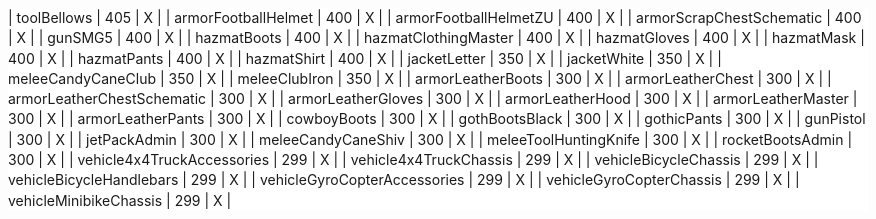 | toolBellows                                |           405 |    X     |
| armorFootballHelmet                        |           400 |    X     |
| armorFootballHelmetZU                      |           400 |    X     |
| armorScrapChestSchematic                   |           400 |    X     |
| gunSMG5                                    |           400 |    X     |
| hazmatBoots                                |           400 |    X     |
| hazmatClothingMaster                       |           400 |    X     |
| hazmatGloves                               |           400 |    X     |
| hazmatMask                                 |           400 |    X     |
| hazmatPants                                |           400 |    X     |
| hazmatShirt                                |           400 |    X     |
| jacketLetter                               |           350 |    X     |
| jacketWhite                                |           350 |    X     |
| meleeCandyCaneClub                         |           350 |    X     |
| meleeClubIron                              |           350 |    X     |
| armorLeatherBoots                          |           300 |    X     |
| armorLeatherChest                          |           300 |    X     |
| armorLeatherChestSchematic                 |           300 |    X     |
| armorLeatherGloves                         |           300 |    X     |
| armorLeatherHood                           |           300 |    X     |
| armorLeatherMaster                         |           300 |    X     |
| armorLeatherPants                          |           300 |    X     |
| cowboyBoots                                |           300 |    X     |
| gothBootsBlack                             |           300 |    X     |
| gothicPants                                |           300 |    X     |
| gunPistol                                  |           300 |    X     |
| jetPackAdmin                               |           300 |    X     |
| meleeCandyCaneShiv                         |           300 |    X     |
| meleeToolHuntingKnife                      |           300 |    X     |
| rocketBootsAdmin                           |           300 |    X     |
| vehicle4x4TruckAccessories                 |           299 |    X     |
| vehicle4x4TruckChassis                     |           299 |    X     |
| vehicleBicycleChassis                      |           299 |    X     |
| vehicleBicycleHandlebars                   |           299 |    X     |
| vehicleGyroCopterAccessories               |           299 |    X     |
| vehicleGyroCopterChassis                   |           299 |    X     |
| vehicleMinibikeChassis                     |           299 |    X     |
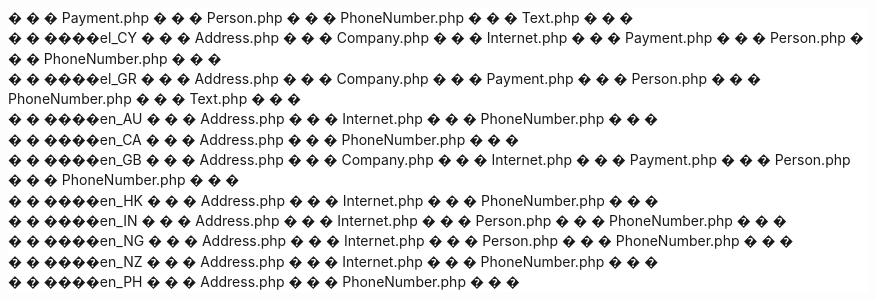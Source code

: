 �   �                   �       Payment.php
�   �                   �       Person.php
�   �                   �       PhoneNumber.php
�   �                   �       Text.php
�   �                   �       
�   �                   ����el_CY
�   �                   �       Address.php
�   �                   �       Company.php
�   �                   �       Internet.php
�   �                   �       Payment.php
�   �                   �       Person.php
�   �                   �       PhoneNumber.php
�   �                   �       
�   �                   ����el_GR
�   �                   �       Address.php
�   �                   �       Company.php
�   �                   �       Payment.php
�   �                   �       Person.php
�   �                   �       PhoneNumber.php
�   �                   �       Text.php
�   �                   �       
�   �                   ����en_AU
�   �                   �       Address.php
�   �                   �       Internet.php
�   �                   �       PhoneNumber.php
�   �                   �       
�   �                   ����en_CA
�   �                   �       Address.php
�   �                   �       PhoneNumber.php
�   �                   �       
�   �                   ����en_GB
�   �                   �       Address.php
�   �                   �       Company.php
�   �                   �       Internet.php
�   �                   �       Payment.php
�   �                   �       Person.php
�   �                   �       PhoneNumber.php
�   �                   �       
�   �                   ����en_HK
�   �                   �       Address.php
�   �                   �       Internet.php
�   �                   �       PhoneNumber.php
�   �                   �       
�   �                   ����en_IN
�   �                   �       Address.php
�   �                   �       Internet.php
�   �                   �       Person.php
�   �                   �       PhoneNumber.php
�   �                   �       
�   �                   ����en_NG
�   �                   �       Address.php
�   �                   �       Internet.php
�   �                   �       Person.php
�   �                   �       PhoneNumber.php
�   �                   �       
�   �                   ����en_NZ
�   �                   �       Address.php
�   �                   �       Internet.php
�   �                   �       PhoneNumber.php
�   �                   �       
�   �                   ����en_PH
�   �                   �       Address.php
�   �                   �       PhoneNumber.php
�   �                   �       
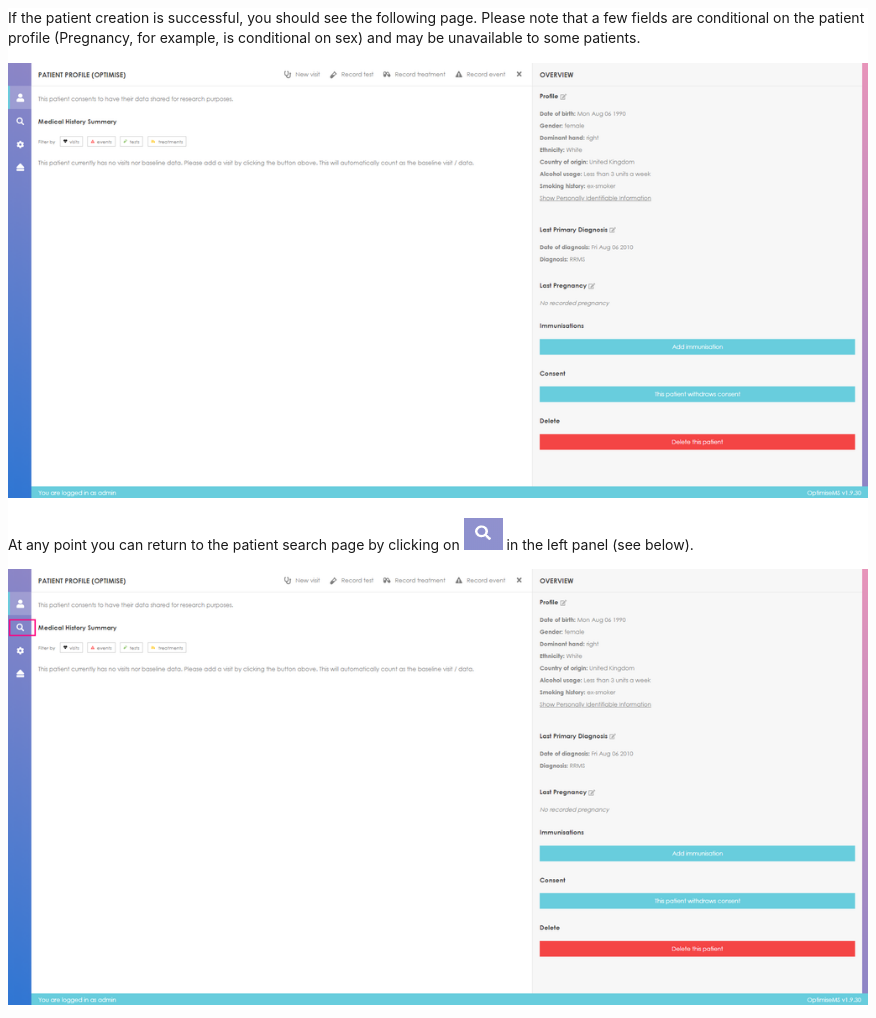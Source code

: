 
If the patient creation is successful, you should see the following page. Please note that a few fields are conditional on the patient profile (Pregnancy, for example, is conditional on sex) and may be unavailable to some patients.

![newPatientAfterSubmit bordered](./img/newPatientProfile1.png)


At any point you can return to the patient search page by clicking on ![searchMagnifier](./img/search.png) in the left panel (see below).

![searchMagnifier bordered](./img/searchMagnifier.png)
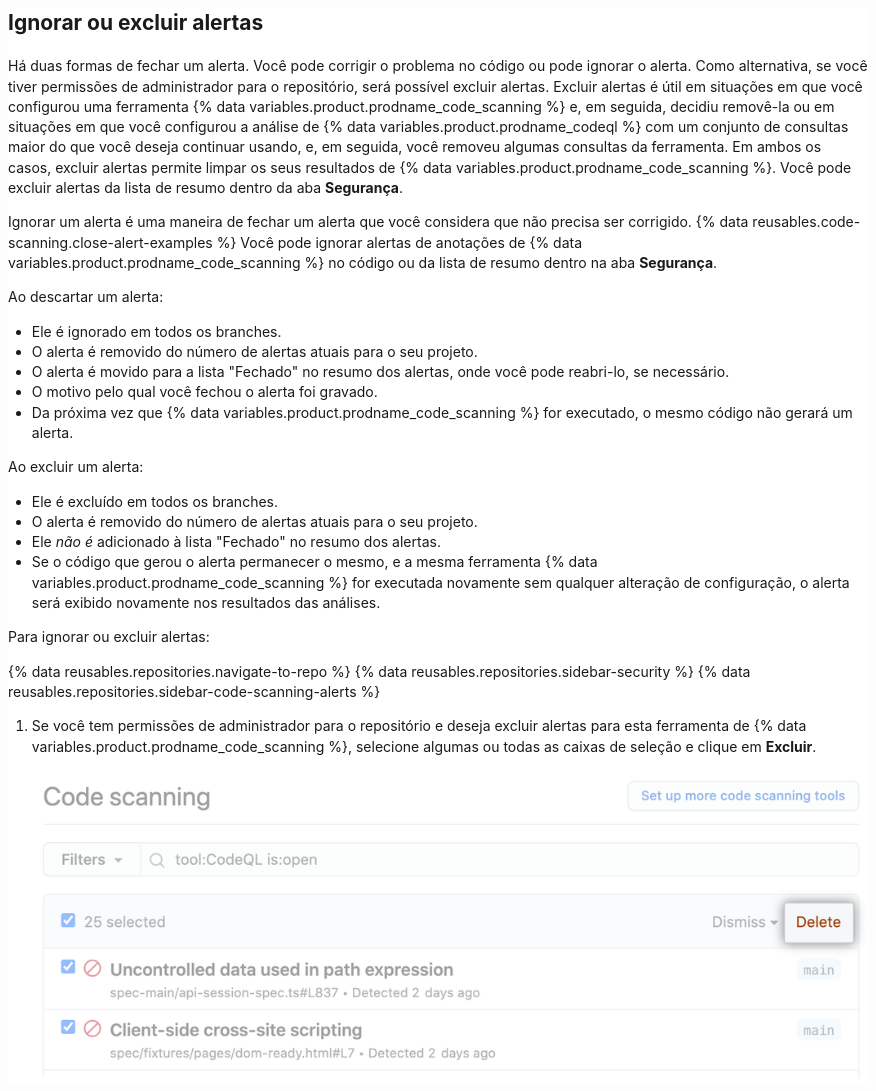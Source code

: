 ## Ignorar ou excluir alertas

Há duas formas de fechar um alerta. Você pode corrigir o problema no código ou pode ignorar o alerta. Como alternativa, se você tiver permissões de administrador para o repositório, será possível excluir alertas. Excluir alertas é útil em situações em que você configurou uma ferramenta {% data variables.product.prodname_code_scanning %} e, em seguida, decidiu removê-la ou em situações em que você configurou a análise de {% data variables.product.prodname_codeql %} com um conjunto de consultas maior do que você deseja continuar usando, e, em seguida, você removeu algumas consultas da ferramenta. Em ambos os casos, excluir alertas permite limpar os seus resultados de {% data variables.product.prodname_code_scanning %}. Você pode excluir alertas da lista de resumo dentro da aba **Segurança**.

Ignorar um alerta é uma maneira de fechar um alerta que você considera que não precisa ser corrigido. {% data reusables.code-scanning.close-alert-examples %} Você pode ignorar alertas de anotações de {% data variables.product.prodname_code_scanning %} no código ou da lista de resumo dentro na aba **Segurança**.

Ao descartar um alerta:

- Ele é ignorado em todos os branches.
- O alerta é removido do número de alertas atuais para o seu projeto.
- O alerta é movido para a lista "Fechado" no resumo dos alertas, onde você pode reabri-lo, se necessário.
- O motivo pelo qual você fechou o alerta foi gravado.
- Da próxima vez que {% data variables.product.prodname_code_scanning %} for executado, o mesmo código não gerará um alerta.

Ao excluir um alerta:

- Ele é excluído em todos os branches.
- O alerta é removido do número de alertas atuais para o seu projeto.
- Ele _não é_ adicionado à lista "Fechado" no resumo dos alertas.
- Se o código que gerou o alerta permanecer o mesmo, e a mesma ferramenta {% data variables.product.prodname_code_scanning %} for executada novamente sem qualquer alteração de configuração, o alerta será exibido novamente nos resultados das análises.

Para ignorar ou excluir alertas:

{% data reusables.repositories.navigate-to-repo %}
{% data reusables.repositories.sidebar-security %}
{% data reusables.repositories.sidebar-code-scanning-alerts %}
1. Se você tem permissões de administrador para o repositório e deseja excluir alertas para esta ferramenta de {% data variables.product.prodname_code_scanning %}, selecione algumas ou todas as caixas de seleção e clique em **Excluir**.

   ![Excluir alertas](/assets/images/help/repository/code-scanning-delete-alerts.png)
· · ·
## Work to be completed
Each line of the data above containing the string "searchMagnifier" is to be copied.

## Solution to this task
At any point you can return to the patient search page by clicking on ![searchMagnifier](./img/search.png) in the left panel (see below).
![searchMagnifier bordered](./img/searchMagnifier.png)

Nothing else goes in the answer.